A New Academic Word List

A New Academic Word List

AVERIL COXHEAD Victoria University of Wellington Wellington, New Zealand

This article describes the development and evaluation of a new academic word list (Coxhead, 1998), which was compiled from a corpus of 3.5 million running words of written academic text by examining the range and frequency of words outside the first 2,000 most frequently occurring words of English, as described by West (1953). The AWL contains 570 word families that account for approximately 10.0% of the total words (tokens) in academic texts but only 1.4% of the total words in a fiction collection of the same size. This difference in coverage provides evidence that the list contains predominantly academic words. By highlighting the words that university students meet in a wide range of academic texts, the AWL shows learners with academic goals which words are most worth studying. The list also provides a useful basis for further research into the nature of academic vocabulary.

One of the most challenging aspects of vocabulary learning and teaching in English for academic purposes (EAP) programmes is making principled decisions about which words are worth focusing on during valuable class and independent study time. Academic vocabulary causes a great deal of difficulty for learners (Cohen, Glasman, RosenbaumCohen, Ferrara, & Fine, 1988) because students are generally not as familiar with it as they are with technical vocabulary in their own fields and because academic lexical items occur with lower frequency than general-service vocabulary items do (Worthington & Nation, 1996; Xue & Nation, 1984).

The General Service List (GSL) (West, 1953), developed from a corpus of 5 million words with the needs of ESL/EFL learners in mind, contains the most widely useful 2,000 word families in English. West used a variety of criteria to select these words, including frequency, ease of learning, coverage of useful concepts, and stylistic level (pp. ix?x). The GSL has been criticised for its size (Engels, 1968), age (Richards, 1974), and need for revision (Hwang, 1989). Despite these criticisms, the GSL covers up to 90% of fiction texts (Hirsh, 1993), up to 75% of nonfiction texts (Hwang, 1989), and up to 76% of the Academic Corpus (Coxhead,

TESOL QUARTERLY Vol. 34, No. 2, Summer 2000

213

1998), the corpus of written academic English compiled for this study. There has been no comparable replacement for the GSL up to now.

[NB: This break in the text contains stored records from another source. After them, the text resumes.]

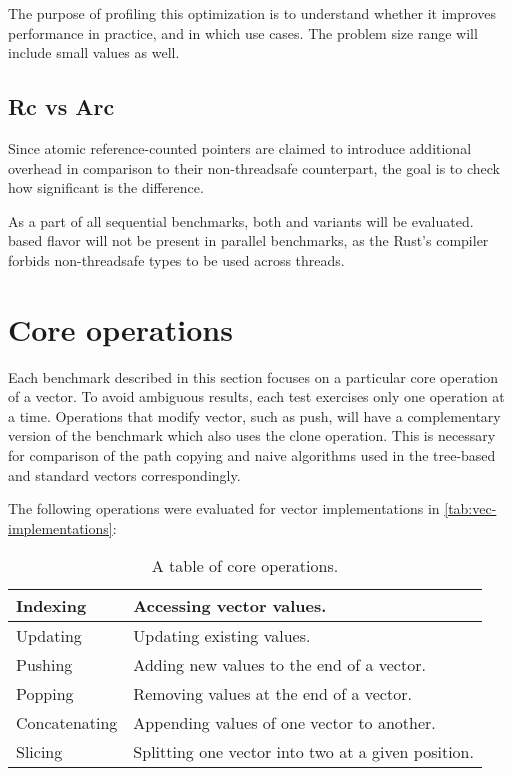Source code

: The purpose of profiling this optimization is to understand whether it improves performance in practice, and in which use cases. The problem size range will include small values as well.

\subsection{Rc vs Arc}
Since atomic reference-counted pointers are claimed to introduce additional overhead in comparison to their non-threadsafe counterpart, the goal is to check how significant is the difference.

As a part of all sequential benchmarks, both \rc{} and \arc{} variants will be evaluated. \rc{} based flavor will not be present in parallel benchmarks, as the Rust's compiler forbids non-threadsafe types to be used across threads.


\section{Core operations}
Each benchmark described in this section focuses on a particular core operation of a vector. To avoid ambiguous results, each test exercises only one operation at a time. Operations that modify vector, such as push, will have a complementary version of the benchmark which also uses the clone operation. This is necessary for comparison of the path copying and naive algorithms used in the tree-based and standard vectors correspondingly.

The following operations were evaluated for vector implementations in \ref{tab:vec-implementations}:
\begin{table}[!htbp]
    \centering

    \begin{tabular} { |l| p{10cm} | }
        \hline
        Indexing & Accessing vector values. \\ \hline
        Updating & Updating existing values. \\ \hline
        Pushing & Adding new values to the end of a vector. \\ \hline
        Popping & Removing values at the end of a vector. \\ \hline
        Concatenating & Appending values of one vector to another. \\ \hline
        Slicing & Splitting one vector into two at a given position. \\ \hline
    \end{tabular}

    \label{tab:vec-core-operations}
    \caption{A table of core operations.}
\end{table}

Academic words (e.g., substitute, underlie, establish, inherent) are not highly salient in academic texts, as they are supportive of but not central to the topics of the texts in which they occur. A variety of word lists have been compiled either by hand or by computer to identify the most useful words in an academic vocabulary. Campion and Elley (1971) and Praninskas (1972) based their lists on corpora and identified words that occurred across a range of texts whereas Lynn (1973) and Ghadessy (1979) compiled word lists by tracking student annotations above words in textbooks. All four studies were developed without the help of computers. Xue and Nation (1984) created the University Word List (UWL) by editing and combining the four lists mentioned above. The UWL has been widely used by learners, teachers, course designers, and researchers. However, as an amalgam of the four different studies, it lacked consistent selection principles and had many of the weaknesses of the prior work. The corpora on which the studies were based were small and did not contain a wide and balanced range of topics.

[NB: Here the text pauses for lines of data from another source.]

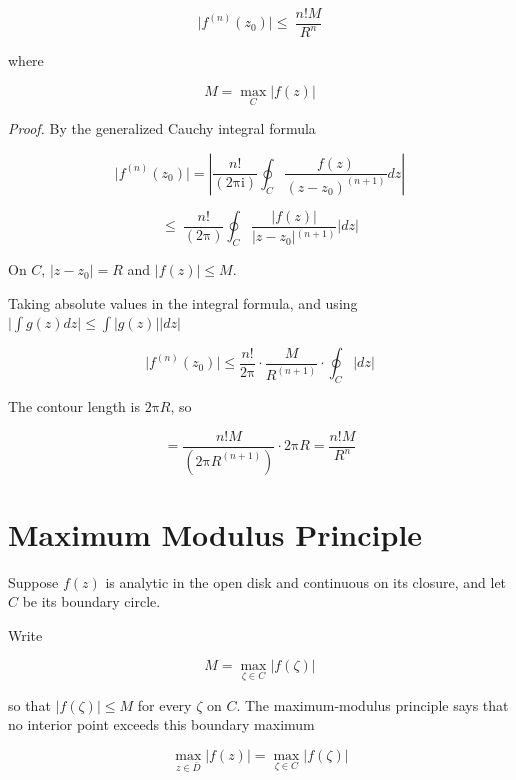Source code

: \documentclass[11pt,a4paper]{article}
\theoremstyle{definition}
\theoremstyle{plain}
\begin{document}
\begin{equation}
\vert{}f^{(n)}(z_{0})\vert{} \le \ \frac{n!M}{R^{n}}
\end{equation}

where

\begin{equation}
M = \max_{C}\vert{}f(z)\vert{}
\end{equation}

\textit{Proof.} By the generalized Cauchy integral formula

\[
\vert{}f^{(n)}(z_{0})\vert{} = \left\vert{}\frac{n!}{(2\mathrm{\pi}\mathrm{i})}\oint_{C}\frac{f(z)}{(z - z_{0})^{(n + 1)}}dz\right\vert{}
\]

\[
\le \ \frac{n!}{(2\mathrm{\pi})}\oint_{C}\frac{\vert{}f(z)\vert{}}{\vert{}z - z_{0}\vert{}^{(n + 1)}}\vert{}dz\vert{}
\]

On $C$, $\vert{}z - z_{0}\vert{} = R$ and $\vert{}f(z)\vert{} \le M$.

Taking absolute values in the integral formula, and using $\vert{}\int g(z)dz\vert{} \le \int\vert{}g(z)\vert{}\vert{}dz\vert{}$

\[
\vert{}f^{(n)}(z_{0})\vert{} \le \frac{n!}{2\mathrm{\pi}} \cdot \frac{M}{R^{(n + 1)}} \cdot \oint_{C}\vert{}dz\vert{}
\]

The contour length is $2\mathrm{\pi}R$, so

\[
= \frac{n!M}{(2\mathrm{\pi}R^{(n + 1)})} \cdot 2\mathrm{\pi}R = \frac{n!M}{R^{n}}
\]

\section{Maximum Modulus Principle}

Suppose $f(z)$ is analytic in the open disk and continuous on its closure, and let $C$ be its boundary circle.

Write

\begin{equation}
M = \max_{\zeta \in C}\vert{}f(\zeta)\vert{}
\end{equation}

so that $\vert{}f(\zeta)\vert{} \le M$ for every $\zeta$ on $C$. The maximum-modulus
principle says that no interior point exceeds this boundary maximum

\begin{equation}
\max_{z \in \bar{D}}\vert{}f(z)\vert{} = \max_{\zeta \in C}\vert{}f(\zeta)\vert{}
\end{equation}
\end{document}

An academic word list should play a crucial role in setting vocabulary goals for language courses, guiding learners in their independent study, and informing course and material designers in selecting texts and developing learning activities. However, given the problems with currently available academic vocabulary lists, there is a need for a new academic word list based on data gathered from a large, well-designed corpus of academic English. The ideal word list would be divided into smaller, frequency-based sublists to aid in the sequencing of teaching and in materials development. A word list based on the occurrence of word families in a corpus of texts representing a variety of academic registers can provide information about how words are actually used (Biber, Conrad, & Reppen, 1994).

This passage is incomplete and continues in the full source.